WHAT IS NEEDED — Reproduce, character for character, the entries from their opening line through the line with "If the properties".

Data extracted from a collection
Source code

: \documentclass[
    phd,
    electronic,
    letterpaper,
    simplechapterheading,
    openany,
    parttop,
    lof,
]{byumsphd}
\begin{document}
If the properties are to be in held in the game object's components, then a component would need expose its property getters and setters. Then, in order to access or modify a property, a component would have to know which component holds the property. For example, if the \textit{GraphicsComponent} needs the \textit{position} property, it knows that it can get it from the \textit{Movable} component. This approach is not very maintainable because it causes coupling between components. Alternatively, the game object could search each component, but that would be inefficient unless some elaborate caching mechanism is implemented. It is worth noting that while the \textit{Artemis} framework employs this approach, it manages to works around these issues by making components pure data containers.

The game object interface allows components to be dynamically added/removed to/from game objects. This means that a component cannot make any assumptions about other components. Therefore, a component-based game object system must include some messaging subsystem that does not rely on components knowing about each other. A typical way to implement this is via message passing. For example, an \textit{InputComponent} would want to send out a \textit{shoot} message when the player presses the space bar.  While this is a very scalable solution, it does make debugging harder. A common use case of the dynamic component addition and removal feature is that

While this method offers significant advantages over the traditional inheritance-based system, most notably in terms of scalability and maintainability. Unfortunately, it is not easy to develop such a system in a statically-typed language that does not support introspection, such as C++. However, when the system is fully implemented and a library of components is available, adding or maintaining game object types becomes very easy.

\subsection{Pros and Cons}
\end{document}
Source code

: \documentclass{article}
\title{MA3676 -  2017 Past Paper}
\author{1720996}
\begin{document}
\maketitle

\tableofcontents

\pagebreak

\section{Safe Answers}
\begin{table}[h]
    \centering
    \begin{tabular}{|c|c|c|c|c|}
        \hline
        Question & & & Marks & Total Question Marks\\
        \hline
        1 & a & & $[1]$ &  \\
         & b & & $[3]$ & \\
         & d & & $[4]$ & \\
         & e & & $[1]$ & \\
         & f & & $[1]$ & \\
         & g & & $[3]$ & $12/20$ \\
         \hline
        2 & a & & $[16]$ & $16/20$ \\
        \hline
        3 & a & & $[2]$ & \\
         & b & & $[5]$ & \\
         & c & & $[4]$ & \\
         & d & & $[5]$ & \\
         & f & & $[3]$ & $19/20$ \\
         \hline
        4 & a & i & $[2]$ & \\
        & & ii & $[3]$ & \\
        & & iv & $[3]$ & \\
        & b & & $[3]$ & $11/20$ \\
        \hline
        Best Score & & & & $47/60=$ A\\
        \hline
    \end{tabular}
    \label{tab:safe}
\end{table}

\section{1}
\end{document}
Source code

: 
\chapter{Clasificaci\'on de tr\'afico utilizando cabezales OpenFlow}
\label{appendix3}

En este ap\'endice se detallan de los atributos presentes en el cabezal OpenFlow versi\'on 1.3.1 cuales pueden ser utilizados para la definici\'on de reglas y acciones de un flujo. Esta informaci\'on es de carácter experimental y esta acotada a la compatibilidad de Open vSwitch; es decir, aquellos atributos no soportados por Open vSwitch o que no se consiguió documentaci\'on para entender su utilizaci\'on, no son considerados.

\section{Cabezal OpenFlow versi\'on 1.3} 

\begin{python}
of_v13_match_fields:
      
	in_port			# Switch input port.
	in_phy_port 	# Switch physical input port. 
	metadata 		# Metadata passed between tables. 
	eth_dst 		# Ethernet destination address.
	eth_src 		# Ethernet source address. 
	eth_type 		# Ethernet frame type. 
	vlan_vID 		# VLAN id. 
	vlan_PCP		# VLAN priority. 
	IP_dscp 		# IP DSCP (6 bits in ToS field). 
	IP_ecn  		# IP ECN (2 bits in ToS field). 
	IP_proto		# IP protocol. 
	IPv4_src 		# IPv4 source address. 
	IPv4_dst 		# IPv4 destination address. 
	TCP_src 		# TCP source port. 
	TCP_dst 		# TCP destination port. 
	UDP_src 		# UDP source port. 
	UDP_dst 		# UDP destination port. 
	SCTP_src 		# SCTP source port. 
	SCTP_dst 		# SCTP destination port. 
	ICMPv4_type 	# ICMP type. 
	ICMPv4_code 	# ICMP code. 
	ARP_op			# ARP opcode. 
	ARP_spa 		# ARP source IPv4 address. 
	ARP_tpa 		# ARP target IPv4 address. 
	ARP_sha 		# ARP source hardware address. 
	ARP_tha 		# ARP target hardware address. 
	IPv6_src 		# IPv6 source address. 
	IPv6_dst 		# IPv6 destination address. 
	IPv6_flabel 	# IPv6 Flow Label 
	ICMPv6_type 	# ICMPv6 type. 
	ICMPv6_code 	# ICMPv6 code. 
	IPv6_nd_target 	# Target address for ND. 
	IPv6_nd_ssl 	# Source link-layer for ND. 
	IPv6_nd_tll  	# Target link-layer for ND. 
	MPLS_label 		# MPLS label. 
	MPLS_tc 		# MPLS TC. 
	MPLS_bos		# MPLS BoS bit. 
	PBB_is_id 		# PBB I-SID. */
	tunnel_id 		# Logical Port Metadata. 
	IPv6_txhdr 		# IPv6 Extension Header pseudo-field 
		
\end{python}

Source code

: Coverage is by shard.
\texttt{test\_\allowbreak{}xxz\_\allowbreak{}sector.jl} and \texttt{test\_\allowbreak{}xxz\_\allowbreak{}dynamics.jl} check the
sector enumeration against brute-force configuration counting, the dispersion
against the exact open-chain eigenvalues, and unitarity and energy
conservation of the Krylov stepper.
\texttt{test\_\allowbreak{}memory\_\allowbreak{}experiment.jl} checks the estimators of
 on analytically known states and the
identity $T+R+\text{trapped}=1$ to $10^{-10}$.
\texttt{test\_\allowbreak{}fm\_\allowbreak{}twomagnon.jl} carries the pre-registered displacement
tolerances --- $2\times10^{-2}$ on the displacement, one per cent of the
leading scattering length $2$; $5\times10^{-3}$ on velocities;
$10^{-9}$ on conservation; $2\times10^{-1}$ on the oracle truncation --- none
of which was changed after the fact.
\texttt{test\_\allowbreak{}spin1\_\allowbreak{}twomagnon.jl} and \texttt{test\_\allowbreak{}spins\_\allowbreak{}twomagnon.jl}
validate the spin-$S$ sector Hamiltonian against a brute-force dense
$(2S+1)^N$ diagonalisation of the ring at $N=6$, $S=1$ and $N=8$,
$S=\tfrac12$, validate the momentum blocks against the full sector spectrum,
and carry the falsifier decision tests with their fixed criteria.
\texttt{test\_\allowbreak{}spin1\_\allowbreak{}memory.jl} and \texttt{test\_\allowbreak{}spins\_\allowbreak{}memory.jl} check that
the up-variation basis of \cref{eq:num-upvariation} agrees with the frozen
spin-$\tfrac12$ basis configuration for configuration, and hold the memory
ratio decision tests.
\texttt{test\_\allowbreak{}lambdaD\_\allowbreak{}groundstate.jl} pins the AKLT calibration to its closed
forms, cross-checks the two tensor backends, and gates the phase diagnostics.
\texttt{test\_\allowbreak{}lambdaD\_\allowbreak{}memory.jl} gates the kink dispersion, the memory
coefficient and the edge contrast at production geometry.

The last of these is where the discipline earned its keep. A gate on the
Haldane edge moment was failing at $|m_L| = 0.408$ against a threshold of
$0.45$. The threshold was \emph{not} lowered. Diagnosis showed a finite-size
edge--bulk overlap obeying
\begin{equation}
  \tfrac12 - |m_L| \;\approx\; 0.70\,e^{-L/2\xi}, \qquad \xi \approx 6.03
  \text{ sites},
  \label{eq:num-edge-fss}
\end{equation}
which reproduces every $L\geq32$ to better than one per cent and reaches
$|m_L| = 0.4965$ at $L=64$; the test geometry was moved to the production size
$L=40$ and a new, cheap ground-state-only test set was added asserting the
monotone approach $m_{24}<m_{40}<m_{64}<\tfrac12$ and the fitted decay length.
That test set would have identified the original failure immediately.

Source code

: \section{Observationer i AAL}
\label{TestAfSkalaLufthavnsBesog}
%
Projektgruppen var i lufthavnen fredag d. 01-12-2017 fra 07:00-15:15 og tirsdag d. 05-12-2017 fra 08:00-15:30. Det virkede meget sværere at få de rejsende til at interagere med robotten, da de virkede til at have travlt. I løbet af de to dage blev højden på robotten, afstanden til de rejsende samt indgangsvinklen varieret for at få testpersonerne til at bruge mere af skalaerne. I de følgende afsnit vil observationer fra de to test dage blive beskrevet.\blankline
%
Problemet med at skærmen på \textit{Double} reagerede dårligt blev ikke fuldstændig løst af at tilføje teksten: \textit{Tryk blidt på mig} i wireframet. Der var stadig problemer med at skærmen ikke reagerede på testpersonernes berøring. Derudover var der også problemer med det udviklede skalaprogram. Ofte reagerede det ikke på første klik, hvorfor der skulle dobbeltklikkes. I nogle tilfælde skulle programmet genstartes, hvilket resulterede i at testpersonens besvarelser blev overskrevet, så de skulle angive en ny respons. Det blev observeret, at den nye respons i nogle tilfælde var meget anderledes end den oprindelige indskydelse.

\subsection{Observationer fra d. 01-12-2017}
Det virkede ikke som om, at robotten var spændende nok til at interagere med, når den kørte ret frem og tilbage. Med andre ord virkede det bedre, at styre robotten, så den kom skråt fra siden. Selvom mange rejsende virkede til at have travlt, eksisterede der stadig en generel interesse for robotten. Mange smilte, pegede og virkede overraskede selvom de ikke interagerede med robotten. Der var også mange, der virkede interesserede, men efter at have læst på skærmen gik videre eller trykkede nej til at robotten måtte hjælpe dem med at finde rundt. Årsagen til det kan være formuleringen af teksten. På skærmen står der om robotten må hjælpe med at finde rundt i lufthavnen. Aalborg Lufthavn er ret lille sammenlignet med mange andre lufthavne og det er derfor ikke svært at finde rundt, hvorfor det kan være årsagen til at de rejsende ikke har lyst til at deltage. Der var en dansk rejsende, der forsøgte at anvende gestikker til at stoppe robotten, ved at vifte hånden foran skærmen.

YOUR RESPONSE —
Source code

: \documentclass[
    phd,
    electronic,
    letterpaper,
    simplechapterheading,
    openany,
    parttop,
    lof,
]{byumsphd}
\begin{document}
If the properties are to be in held in the game object's components, then a component would need expose its property getters and setters. Then, in order to access or modify a property, a component would have to know which component holds the property. For example, if the \textit{GraphicsComponent} needs the \textit{position} property, it knows that it can get it from the \textit{Movable} component. This approach is not very maintainable because it causes coupling between components. Alternatively, the game object could search each component, but that would be inefficient unless some elaborate caching mechanism is implemented. It is worth noting that while the \textit{Artemis} framework employs this approach, it manages to works around these issues by making components pure data containers.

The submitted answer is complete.